The COVID-19 pandemic has provided our institution with the opportunity to revise and re-engage our elective day-case arthroplasty pathway (Table V). As we close in on the winter months with undoubtedly increased pressures on our NHS system, we have already seen the benefits of day-case arthroplasty in our institution, as simultaneous elective operating lists have been cancelled due to bed shortages. Over the last few months in our early stages, we demonstrate varying success with day-case THA. Multiple patients successfully proceeded with day-case THA with high patient satisfaction, combined with few cases of failed day-case discharge. As with any novel service there is a learning curve, we would like to share these unsuccessful discharges as they are as important as the successful cases to learn how to avoid this in the future. Institutional approval was granted for auditing our pathway.

Table V.

Institutional elective day surgery total hip arthroplasty patient demographic, intraoperative, and perioperative data.

Sex Age, yrs BMI

(kg/m2)
ASA grade Preop diagnosis Comorbidities Procedure Approach Anaesthetic Operative

Time

(hrs: mins)
Blood loss (Hb drop, g/dl) Time to XR

(hrs: mins)
Time to Discharge

(hrs: mins)
Unsuccessful day-case discharge reason
M 55 28.6 2 OA Mild COPD, hypertension, GORD Right THA Posterior GA plus block 01:10 -7.0 01:52 08:50
M 63 29.7 2 OA Hypertension, GORD Right THA Posterior Spinal 00:52 -26.0 01:15 06:50
F 54 24.5 2 OA Right THA 2017, asthma, migraines Left THA Posterior GA plus block 01:20 -19.0 01:05 07:11
F 53 31.2 2 Hip dysplasia plus OA Vertigo, haemorrhoids Left THA Posterior Spinal 01:47 -09.0 23:35 123:47 *Non-English speaker, complex operation: dysplastic hip, short, high BMI
F 71 21.4 1 OA Left THA 2016, benign tinnitus Right THA Posterior Spinal 01:22 -22.0 02:55 06:27
M 78 23.7 2 OA Hypertension, Mild sleep apnoea, Hernia repairs Left THA Posterior Spinal 01:24 -20.0 03:07 07:00
M 63 36.5 2 OA Mild COPD, kidney stones Left THA Posterior Spinal 01:22 -23.0 03:53 05:41
F 39 39.3 2 Hip dysplasia plus OA GORD, anxiety, panic attacks Left THA Posterior Spinal 01:53 + 3.0 22:22 31:51 *Pain +++, anxiety, complex case; long operation time, high BMI
F 58 29.8 1 OA GORD, current smoker, glaucoma Left THA Posterior GA 01:06 -13.0 21:41 51:28 *Recruited on the day of surgery, no available capacity for UCLH@home
M 66 35.5 2 OA Hypertension, tinnitus Right THA Posterior  Spinal 01:11 -14.0 23:19 30:49 *Recruited on the day of surgery, no available capacity for UCLH@home and no relative for supervision
F 72 24.8 2 OA Corneal operations, postoperative DVT Right THA Posterior GA plus block 01:11 -13.0 02:09 08:13
F 55 22.6 1 Hip dysplasia plus OA Nil Robotic-assisted right THA Posterior Spinal 02:12 -21.0 02:45 06:04
F 54 22.5 1 OA Nil Right THA Posterior GA 01:05 -13.0 03:26 08:52
M 69 27.1 2 OA Bilateral TKA, TURBT Robotic-assisted left THA Posterior GA 02:19 -14.0 02:50 05:41
  1. *

    Failed discharge on the day of surgery.

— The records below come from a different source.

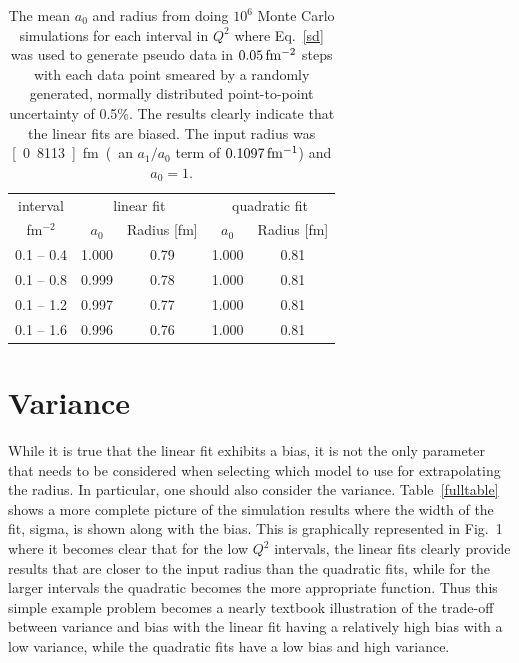 \documentclass[10pt,aps,prc,twocolumn]{revtex4-1}
\begin{document}
\begin{table}
\caption{The mean $a_0$ and radius from doing $10^6$ Monte Carlo simulations
for each interval in $Q^2$
where Eq.~\ref{sd} was used to generate pseudo data in $\unit[0.05]{fm^{-2}}$ steps
with each data point smeared by a randomly generated, normally distributed point-to-point 
uncertainty of 0.5\%.
The results clearly indicate that the linear fits are biased.   The input
radius was \unit[0.8113]{fm} (an $a_1/a_0$ term of $\unit[0.1097]{fm^{-1}}$) and $a_0 = 1$.}
\begin{tabular}{c|cc|cc} \hline
interval       & \multicolumn{2}{c|}{linear fit} & \multicolumn{2}{c}{quadratic fit}  \\
fm$^{-2}$      & $a_0$      & Radius [fm]          & $a_0$    & Radius [fm] \\ \hline
 0.1 -- 0.4 & 1.000& 0.79& 1.000& 0.81 \\
 0.1 -- 0.8 & 0.999& 0.78& 1.000& 0.81 \\
 0.1 -- 1.2 & 0.997& 0.77& 1.000& 0.81 \\
 0.1 -- 1.6 & 0.996& 0.76& 1.000& 0.81 \\ \hline
\end{tabular}
\label{ztable}
\end{table}


\section{Variance}

While it is true that the linear fit exhibits a bias, it is not the only parameter that needs
to be considered when selecting which model to use for extrapolating the radius.
In particular, one should also consider the variance.
Table~\ref{fulltable} shows a more complete picture of the simulation results 
where the width of the fit, sigma, is 
shown along with the bias.   This is graphically represented in Fig.~1 where it becomes clear that 
for the low $Q^2$ intervals, the linear fits clearly provide results that are closer to
the input radius than the quadratic fits, while for the larger intervals the quadratic becomes
the more appropriate function.
Thus this simple example problem becomes a nearly textbook illustration of the trade-off between 
variance and bias with the linear fit having a relatively high bias with a low variance, while the 
quadratic fits have a low bias and high variance.
\end{document}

  1. ASA, American Society of Anesthesiologists; BMI, body mass index; COPD, chronic obstructive pulmonary disease; DVT, deep vein thrombosis; GA, general anaesthesia; GORD, gastro-oesophageal reflux disease; OA, osteoarthritis; THA, total hip arthroplasty; TURBT, trans urethral resection of bladder tumour.

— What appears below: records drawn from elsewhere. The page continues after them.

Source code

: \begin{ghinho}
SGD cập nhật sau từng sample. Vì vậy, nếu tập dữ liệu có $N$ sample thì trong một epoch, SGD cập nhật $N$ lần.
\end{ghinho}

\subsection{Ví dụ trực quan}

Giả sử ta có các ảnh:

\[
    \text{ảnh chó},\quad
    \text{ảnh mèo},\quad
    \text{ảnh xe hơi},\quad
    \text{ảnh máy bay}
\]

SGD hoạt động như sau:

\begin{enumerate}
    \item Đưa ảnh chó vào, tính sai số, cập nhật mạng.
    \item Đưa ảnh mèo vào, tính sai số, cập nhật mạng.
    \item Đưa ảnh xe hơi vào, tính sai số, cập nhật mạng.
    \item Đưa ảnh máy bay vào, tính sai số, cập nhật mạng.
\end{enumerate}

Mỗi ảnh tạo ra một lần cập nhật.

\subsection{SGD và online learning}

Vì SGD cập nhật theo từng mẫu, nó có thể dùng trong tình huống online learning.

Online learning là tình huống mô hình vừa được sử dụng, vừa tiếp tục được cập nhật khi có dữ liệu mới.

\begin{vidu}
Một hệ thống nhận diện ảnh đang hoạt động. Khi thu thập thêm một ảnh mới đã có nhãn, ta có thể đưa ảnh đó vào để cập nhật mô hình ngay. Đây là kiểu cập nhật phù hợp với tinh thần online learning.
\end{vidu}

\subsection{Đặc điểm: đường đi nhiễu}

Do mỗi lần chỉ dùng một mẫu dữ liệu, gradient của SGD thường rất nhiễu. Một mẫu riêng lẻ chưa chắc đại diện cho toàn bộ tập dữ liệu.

The process has compounded the necessity for stringent patient selection. Four out of 14 patients who were recruited failed day-case THA discharge due to inappropriate preparation (lack of UCLH@home team capacity) or patient selection (Table V).

Conversely, with appropriately selected patients this pathway provides an effective, efficient and economical service. We report a small cohort of successful day-case THA as an example in the early stages of day-case arthroplasty in our unit (Table V). Patient mean age was 61.3 years (SD 9.6), body mass index (BMI) 26.1 kg/m2 (SD 4.5), and ASA grade 1.6 (SD 0.5). Mean operative time was 85 minutes (SD 28), and haemoglobin (Hb) drop of 17.8 g/l (SD 5.8). Mean time from skin closure to postoperative radiograph was 2.5 hours (SD 0.9), and to discharge was 7.1 hours (SD 1.1). There were two cases of robotic assisted THA with successful day-case discharge. Following day-case discharge there were no readmissions or postoperative complications including re-operations, inadequate analgesia, infection, or venous thromboembolism reported in our cohort at 30- to 90-day follow-up.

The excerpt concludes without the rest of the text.